Information Retrieval Evaluation Measures Based on Preference Graphs
MetadataShow full item record
Offline evaluation for web search has used mostly graded judgments to evaluate the performance of information retrieval systems. While graded judgments suffer several known problems, preference judgments simply judge one item over another, which avoids the problem of complex definition of relevance scores. Previous research about evaluation measures for preference judgments focuses on translating preferences into relevance scores applied in the traditional evaluation measures, or weighting and counting the number of agreements between actual ranking from users’ preferences and ideal ranking generated by systems. However, these measures lack clear theoretical foundations and their values have no obvious interpretation.

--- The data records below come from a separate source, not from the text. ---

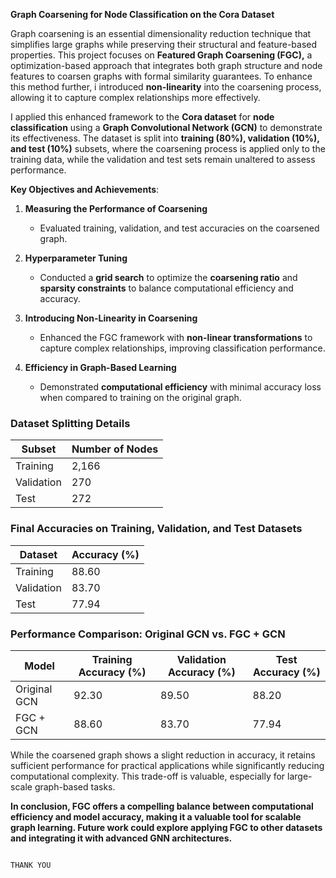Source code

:**Graph Coarsening for Node Classification on the Cora Dataset**

Graph coarsening is an essential dimensionality reduction technique that simplifies large graphs while preserving their structural and feature-based properties. This project focuses on **Featured Graph Coarsening (FGC),** a optimization-based approach that integrates both graph structure and node features to coarsen graphs with formal similarity guarantees. To enhance this method further, i introduced **non-linearity** into the coarsening process, allowing it to capture complex relationships more effectively.

I applied this enhanced framework to the **Cora dataset** for **node classification** using a **Graph Convolutional Network (GCN)** to demonstrate its effectiveness. The dataset is split into **training (80%), validation (10%), and test (10%)** subsets, where the coarsening process is applied only to the training data, while the validation and test sets remain unaltered to assess performance.

**Key Objectives and Achievements**:
1. **Measuring the Performance of Coarsening**  
   - Evaluated training, validation, and test accuracies on the coarsened graph.  

2. **Hyperparameter Tuning**  
   - Conducted a **grid search** to optimize the **coarsening ratio** and **sparsity constraints** to balance computational efficiency and accuracy.  

3. **Introducing Non-Linearity in Coarsening**  
   - Enhanced the FGC framework with **non-linear transformations** to capture complex relationships, improving classification performance.  

4. **Efficiency in Graph-Based Learning**  
   - Demonstrated **computational efficiency** with minimal accuracy loss when compared to training on the original graph.  


### Dataset Splitting Details

| **Subset**   | **Number of Nodes** |
|--------------|---------------------|
| Training     | 2,166               |
| Validation   | 270                 |
| Test         | 272                 |




### Final Accuracies on Training, Validation, and Test Datasets

| **Dataset**   | **Accuracy (%)** |
|---------------|------------------|
| Training      | 88.60            |
| Validation    | 83.70            |
| Test          | 77.94            |






### Performance Comparison: Original GCN vs. FGC + GCN

| **Model**       | **Training Accuracy (%)** | **Validation Accuracy (%)** | **Test Accuracy (%)** |
|-----------------|---------------------------|-----------------------------|-----------------------|
| Original GCN    | 92.30                     | 89.50                       | 88.20                 |
| FGC + GCN       | 88.60                     | 83.70                       | 77.94                 |



While the coarsened graph shows a slight reduction in accuracy, it retains sufficient performance for practical applications while significantly reducing computational complexity. This trade-off is valuable, especially for large-scale graph-based tasks.

**In conclusion, FGC offers a compelling balance between computational efficiency and model accuracy, making it a valuable tool for scalable graph learning. Future work could explore applying FGC to other datasets and integrating it with advanced GNN architectures.**



                                                                                                            THANK YOU
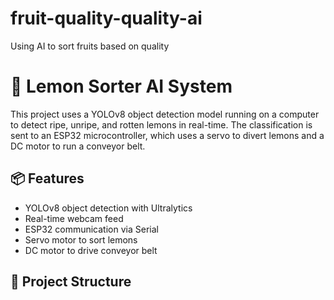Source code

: # fruit-quality-quality-ai
Using AI to sort fruits based on quality
# 🍋 Lemon Sorter AI System

This project uses a YOLOv8 object detection model running on a computer to detect ripe, unripe, and rotten lemons in real-time. The classification is sent to an ESP32 microcontroller, which uses a servo to divert lemons and a DC motor to run a conveyor belt.

## 📦 Features
- YOLOv8 object detection with Ultralytics
- Real-time webcam feed
- ESP32 communication via Serial
- Servo motor to sort lemons
- DC motor to drive conveyor belt

## 📁 Project Structure
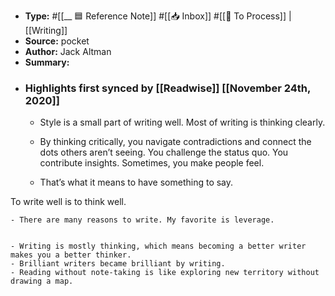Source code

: - **Type:** #[[__ 🟦  Reference Note]] #[[📥 Inbox]] #[[📝 To Process]] | [[Writing]]
- **Source:**  pocket
- **Author:** Jack Altman
- **Summary:**
- ### Highlights first synced by [[Readwise]] [[November 24th, 2020]]
    - Style is a small part of writing well. Most of writing is thinking clearly.

 
    - By thinking critically, you navigate contradictions and connect the dots others aren’t seeing. You challenge the status quo. You contribute insights. Sometimes, you make people feel. 
    - That’s what it means to have something to say.

To write well is to think well.

 
    - There are many reasons to write. My favorite is leverage.

 
    - Writing is mostly thinking, which means becoming a better writer makes you a better thinker. 
    - Brilliant writers became brilliant by writing. 
    - Reading without note-taking is like exploring new territory without drawing a map. 
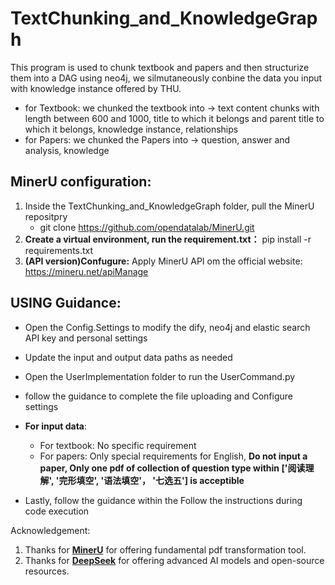 # TextChunking_and_KnowledgeGraph
This program is used to chunk textbook and papers and then structurize them into a DAG using neo4j, we silmutaneously conbine the data you input with knowledge instance offered by THU.
- for Textbook: we chunked the textbook into -> text content chunks with length between 600 and 1000, title to which it belongs and parent title to which it belongs, knowledge instance, relationships
- for Papers: we chunked the Papers into -> question, answer and analysis, knowledge

## MinerU configuration:
1. Inside the TextChunking_and_KnowledgeGraph folder, pull the MinerU repositpry
   - git clone https://github.com/opendatalab/MinerU.git
2. **Create a virtual environment, run the requirement.txt：** pip install -r requirements.txt
3. **(API version)Confugure:** Apply MinerU API om the official website: https://mineru.net/apiManage

## USING Guidance:
- Open the Config.Settings to modify the dify, neo4j and elastic search API key and personal settings
- Update the input and output data paths as needed
- Open the UserImplementation folder to run the UserCommand.py
- follow the guidance to complete the file uploading and Configure settings
- **For input data**:
     - For textbook: No specific requirement
     - For papers: Only special requirements for English, **Do not input a paper, Only one pdf of collection of question type within \['阅读理解', '完形填空', '语法填空'， '七选五'\] is acceptible**
 
- Lastly, follow the guidance within the Follow the instructions during code execution
 

Acknowledgement:
1. Thanks for **[MinerU](https://github.com/opendatalab/MinerU)** for offering fundamental pdf transformation tool.
2. Thanks for **[DeepSeek](https://github.com/deepseek-ai)** for offering advanced AI models and open-source resources.
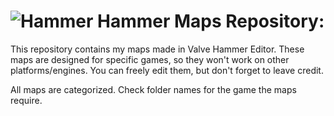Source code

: # ![Hammer](https://developer.valvesoftware.com/w/images/5/57/Hammer_icon.png) Hammer Maps Repository:

This repository contains my maps made in Valve Hammer Editor. These maps are designed for specific games, so they won't work on other platforms/engines. You can freely edit them, but don't forget to leave credit.

All maps are categorized. Check folder names for the game the maps require.
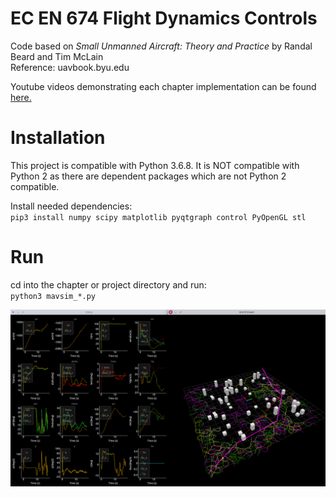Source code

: # EC EN 674 Flight Dynamics Controls

Code based on *Small Unmanned Aircraft: Theory and Practice* by Randal Beard and Tim McLain  
Reference: uavbook.byu.edu

Youtube videos demonstrating each chapter implementation can be found [here.](https://www.youtube.com/playlist?list=PLa79EwlpK4ZMsxfw_ab-9_kLygiABV4_z)

# Installation
This project is compatible with Python 3.6.8. It is NOT compatible with Python 2 as there are dependent packages which are not Python 2 compatible.  

Install needed dependencies:  
`pip3 install numpy scipy matplotlib pyqtgraph control PyOpenGL stl`

# Run
cd into the chapter or project directory and run:  
`python3 mavsim_*.py`

![rrt example](docs/rrt.png)
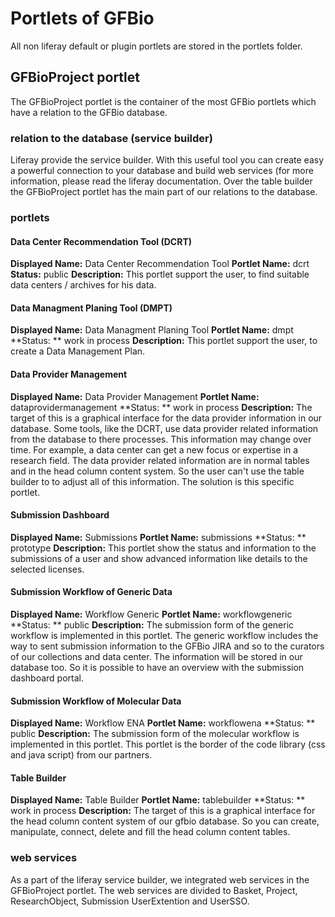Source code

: # Portlets of GFBio

All non liferay default or plugin portlets are stored in the portlets folder.

## GFBioProject portlet

The GFBioProject portlet is the container of the most GFBio portlets which have a relation to the GFBio database. 

### relation to the database (service builder)

Liferay provide the service builder. With this useful tool you can create easy a powerful connection to your database and build web services (for more information, please read the liferay documentation. Over the table builder the GFBioProject portlet has the main part of our relations to the database.

### portlets

#### Data Center Recommendation Tool (DCRT)
**Displayed Name:** Data Center Recommendation Tool
**Portlet Name:** dcrt
**Status:** public
**Description:** This portlet support the user, to find suitable data centers / archives for his data.

#### Data Managment Planing Tool (DMPT)
**Displayed Name:** Data Managment Planing Tool
**Portlet Name:** dmpt
**Status: ** work in process
**Description:** This portlet support the user, to create a Data Management Plan.

#### Data Provider Management
**Displayed Name:** Data Provider Management
**Portlet Name:** dataprovidermanagement
**Status: ** work in process
**Description:** The target of this is a graphical interface for the data provider information in our database. Some tools, like the DCRT, use data provider related information from the database to there processes. This information may change over time. For example, a data center can get a new focus or expertise in a research field. The data provider related information are in normal tables and in the head column content system. So the user can't use the table builder to to adjust all of this information. The solution is this specific portlet.

#### Submission Dashboard
**Displayed Name:** Submissions
**Portlet Name:** submissions
**Status: ** prototype
**Description:** This portlet show the status and information to the submissions of a user and show advanced information like details to the selected licenses.

#### Submission Workflow of Generic Data
**Displayed Name:** Workflow Generic
**Portlet Name:** workflowgeneric
**Status: ** public
**Description:** The submission form of the generic workflow is implemented in this portlet. The generic workflow includes the way to sent submission information to the GFBio JIRA and so to the curators of our collections and data center. The information will be stored in our database too. So it is possible to have an overview with the submission dashboard portal.

#### Submission Workflow of Molecular Data
**Displayed Name:** Workflow ENA
**Portlet Name:** workflowena
**Status: ** public
**Description:** The submission form of the molecular workflow is implemented in this portlet. This portlet is the border of the code library (css and java script) from our partners.

#### Table Builder
**Displayed Name:** Table Builder
**Portlet Name:** tablebuilder
**Status: ** work in process
**Description:** The target of this is a graphical interface for the head column content system of our gfbio database. So you can create, manipulate, connect, delete and fill the head column content tables.

### web services
As a part of the liferay service builder, we integrated web services in the GFBioProject portlet. The web services are divided to Basket, Project, ResearchObject, Submission UserExtention and UserSSO.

On the other hand, although preference judgments for general web search have been studied extensively, there is limited research on investigating preference judgments application for web image search. This thesis addresses exactly these questions, which proposes a preference-based evaluation measure to compute the maximum similarity between an actual ranking from users’ preferences and an ideal ranking generated by systems. Specifically, this measure constructs a directed multigraph and computes the ordering of vertices, which we call the ideal ranking, that has maximum similarity to actual ranking calculated by the rank similarity measure. This measure is able to take any arbitrary collection of preferences that might include the property of conflicts, redundancies, incompleteness, and diverse type results (documents or images). Our results show that Greedy PGC matches or exceeds the performance of evaluation measures proposed in previous research.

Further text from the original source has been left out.